Collected data:
::::::::::

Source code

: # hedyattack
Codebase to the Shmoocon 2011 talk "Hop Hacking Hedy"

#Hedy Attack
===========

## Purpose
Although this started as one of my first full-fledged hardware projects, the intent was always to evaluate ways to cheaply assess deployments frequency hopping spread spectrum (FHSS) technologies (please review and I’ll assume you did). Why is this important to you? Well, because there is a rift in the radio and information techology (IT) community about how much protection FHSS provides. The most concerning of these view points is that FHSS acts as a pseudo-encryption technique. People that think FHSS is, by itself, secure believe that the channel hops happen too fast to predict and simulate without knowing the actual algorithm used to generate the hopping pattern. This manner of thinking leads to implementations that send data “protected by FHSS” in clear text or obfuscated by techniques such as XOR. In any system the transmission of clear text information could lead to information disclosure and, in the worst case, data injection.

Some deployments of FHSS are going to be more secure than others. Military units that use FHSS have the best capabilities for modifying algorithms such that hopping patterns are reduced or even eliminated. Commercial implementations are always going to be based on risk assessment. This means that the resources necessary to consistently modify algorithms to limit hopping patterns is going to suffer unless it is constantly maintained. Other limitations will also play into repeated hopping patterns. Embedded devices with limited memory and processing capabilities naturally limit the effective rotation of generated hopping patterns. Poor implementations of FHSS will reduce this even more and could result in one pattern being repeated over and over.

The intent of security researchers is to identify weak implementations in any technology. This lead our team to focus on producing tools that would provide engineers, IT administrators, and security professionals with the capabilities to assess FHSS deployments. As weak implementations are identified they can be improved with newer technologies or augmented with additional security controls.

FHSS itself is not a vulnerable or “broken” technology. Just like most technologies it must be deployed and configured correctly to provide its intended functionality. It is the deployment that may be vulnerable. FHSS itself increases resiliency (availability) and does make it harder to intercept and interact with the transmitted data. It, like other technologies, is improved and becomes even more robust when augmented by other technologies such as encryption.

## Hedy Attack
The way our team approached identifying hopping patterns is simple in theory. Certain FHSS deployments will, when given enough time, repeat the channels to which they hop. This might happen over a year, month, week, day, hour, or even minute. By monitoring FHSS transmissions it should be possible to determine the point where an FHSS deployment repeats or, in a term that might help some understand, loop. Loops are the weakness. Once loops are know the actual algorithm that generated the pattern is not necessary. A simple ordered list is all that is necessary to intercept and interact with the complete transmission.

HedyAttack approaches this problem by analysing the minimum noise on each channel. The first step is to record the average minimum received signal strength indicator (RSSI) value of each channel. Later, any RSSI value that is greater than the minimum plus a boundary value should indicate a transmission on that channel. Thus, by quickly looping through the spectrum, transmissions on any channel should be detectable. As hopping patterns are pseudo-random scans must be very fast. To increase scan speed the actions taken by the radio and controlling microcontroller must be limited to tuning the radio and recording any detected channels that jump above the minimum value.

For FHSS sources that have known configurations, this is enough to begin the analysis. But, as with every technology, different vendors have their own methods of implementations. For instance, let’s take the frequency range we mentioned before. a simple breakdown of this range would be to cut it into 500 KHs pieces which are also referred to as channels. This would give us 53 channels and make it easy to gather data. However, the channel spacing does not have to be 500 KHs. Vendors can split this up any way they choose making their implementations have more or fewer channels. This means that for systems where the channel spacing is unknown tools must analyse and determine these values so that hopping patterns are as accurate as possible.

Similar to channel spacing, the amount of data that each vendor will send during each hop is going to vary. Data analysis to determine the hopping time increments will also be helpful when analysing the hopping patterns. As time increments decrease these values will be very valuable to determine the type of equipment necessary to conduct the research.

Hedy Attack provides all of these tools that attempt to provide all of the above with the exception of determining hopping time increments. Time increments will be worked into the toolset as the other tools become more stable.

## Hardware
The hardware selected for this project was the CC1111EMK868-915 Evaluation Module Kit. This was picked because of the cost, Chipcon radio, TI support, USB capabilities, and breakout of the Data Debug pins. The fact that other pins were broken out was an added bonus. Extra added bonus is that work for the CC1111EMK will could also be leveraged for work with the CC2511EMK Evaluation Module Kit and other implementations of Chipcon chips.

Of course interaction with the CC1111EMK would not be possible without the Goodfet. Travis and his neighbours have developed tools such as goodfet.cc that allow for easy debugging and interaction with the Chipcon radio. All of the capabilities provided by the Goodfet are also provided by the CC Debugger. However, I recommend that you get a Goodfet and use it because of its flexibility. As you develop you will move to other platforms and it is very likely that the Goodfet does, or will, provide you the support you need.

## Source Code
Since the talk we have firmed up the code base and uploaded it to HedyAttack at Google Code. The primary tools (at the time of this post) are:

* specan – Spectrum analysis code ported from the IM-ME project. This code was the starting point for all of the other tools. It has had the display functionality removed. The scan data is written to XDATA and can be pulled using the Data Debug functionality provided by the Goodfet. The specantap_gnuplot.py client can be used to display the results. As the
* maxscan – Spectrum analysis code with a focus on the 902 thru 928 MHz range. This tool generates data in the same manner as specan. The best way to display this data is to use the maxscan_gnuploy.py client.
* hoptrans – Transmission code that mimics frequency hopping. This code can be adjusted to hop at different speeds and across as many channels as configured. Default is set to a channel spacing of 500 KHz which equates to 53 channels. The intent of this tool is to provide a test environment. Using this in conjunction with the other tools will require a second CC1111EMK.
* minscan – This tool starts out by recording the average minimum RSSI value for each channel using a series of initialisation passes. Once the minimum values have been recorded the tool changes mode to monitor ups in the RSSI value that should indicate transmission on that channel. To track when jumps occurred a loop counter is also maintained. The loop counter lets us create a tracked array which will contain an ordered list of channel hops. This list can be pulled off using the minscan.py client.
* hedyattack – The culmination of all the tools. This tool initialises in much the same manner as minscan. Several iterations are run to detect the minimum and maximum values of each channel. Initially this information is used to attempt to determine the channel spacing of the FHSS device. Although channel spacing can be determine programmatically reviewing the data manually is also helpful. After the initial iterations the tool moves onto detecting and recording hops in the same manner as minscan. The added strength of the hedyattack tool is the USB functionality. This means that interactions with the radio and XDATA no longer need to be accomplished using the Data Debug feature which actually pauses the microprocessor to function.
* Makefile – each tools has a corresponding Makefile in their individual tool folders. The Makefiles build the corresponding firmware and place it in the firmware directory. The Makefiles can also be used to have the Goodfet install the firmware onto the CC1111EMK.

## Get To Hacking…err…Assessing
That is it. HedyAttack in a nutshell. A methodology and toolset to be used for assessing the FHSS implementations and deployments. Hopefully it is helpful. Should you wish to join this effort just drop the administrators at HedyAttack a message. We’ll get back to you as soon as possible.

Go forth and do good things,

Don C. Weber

::::::::::

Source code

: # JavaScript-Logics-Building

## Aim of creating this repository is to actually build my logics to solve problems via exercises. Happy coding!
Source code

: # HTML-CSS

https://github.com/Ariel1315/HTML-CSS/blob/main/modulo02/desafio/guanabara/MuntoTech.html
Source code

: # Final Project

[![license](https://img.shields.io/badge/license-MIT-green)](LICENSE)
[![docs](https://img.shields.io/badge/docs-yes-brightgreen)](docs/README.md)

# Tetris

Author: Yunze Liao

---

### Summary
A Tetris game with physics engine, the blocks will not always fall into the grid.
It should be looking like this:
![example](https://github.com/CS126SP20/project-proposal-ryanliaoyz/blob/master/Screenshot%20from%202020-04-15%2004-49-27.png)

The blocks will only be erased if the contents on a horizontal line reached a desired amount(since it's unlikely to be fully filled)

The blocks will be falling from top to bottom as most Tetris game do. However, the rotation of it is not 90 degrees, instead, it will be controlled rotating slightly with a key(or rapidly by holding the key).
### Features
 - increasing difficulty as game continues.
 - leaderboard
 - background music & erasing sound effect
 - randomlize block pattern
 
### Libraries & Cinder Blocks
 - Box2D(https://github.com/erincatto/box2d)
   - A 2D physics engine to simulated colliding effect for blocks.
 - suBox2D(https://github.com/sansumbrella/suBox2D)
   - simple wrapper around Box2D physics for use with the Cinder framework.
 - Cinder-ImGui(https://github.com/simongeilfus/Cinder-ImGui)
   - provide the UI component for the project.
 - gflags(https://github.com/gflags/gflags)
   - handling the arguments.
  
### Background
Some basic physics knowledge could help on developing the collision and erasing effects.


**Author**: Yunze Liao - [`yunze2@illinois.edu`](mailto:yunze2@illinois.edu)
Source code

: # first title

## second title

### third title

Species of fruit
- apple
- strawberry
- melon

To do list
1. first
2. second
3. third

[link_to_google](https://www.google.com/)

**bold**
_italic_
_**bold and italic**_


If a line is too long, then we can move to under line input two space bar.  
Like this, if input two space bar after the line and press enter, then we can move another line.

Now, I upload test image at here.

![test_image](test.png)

::::::::::

» **Your objective**:
Please count how many lines in the preceding records hold the word "test", then give only that number.

» **Written answer**:
3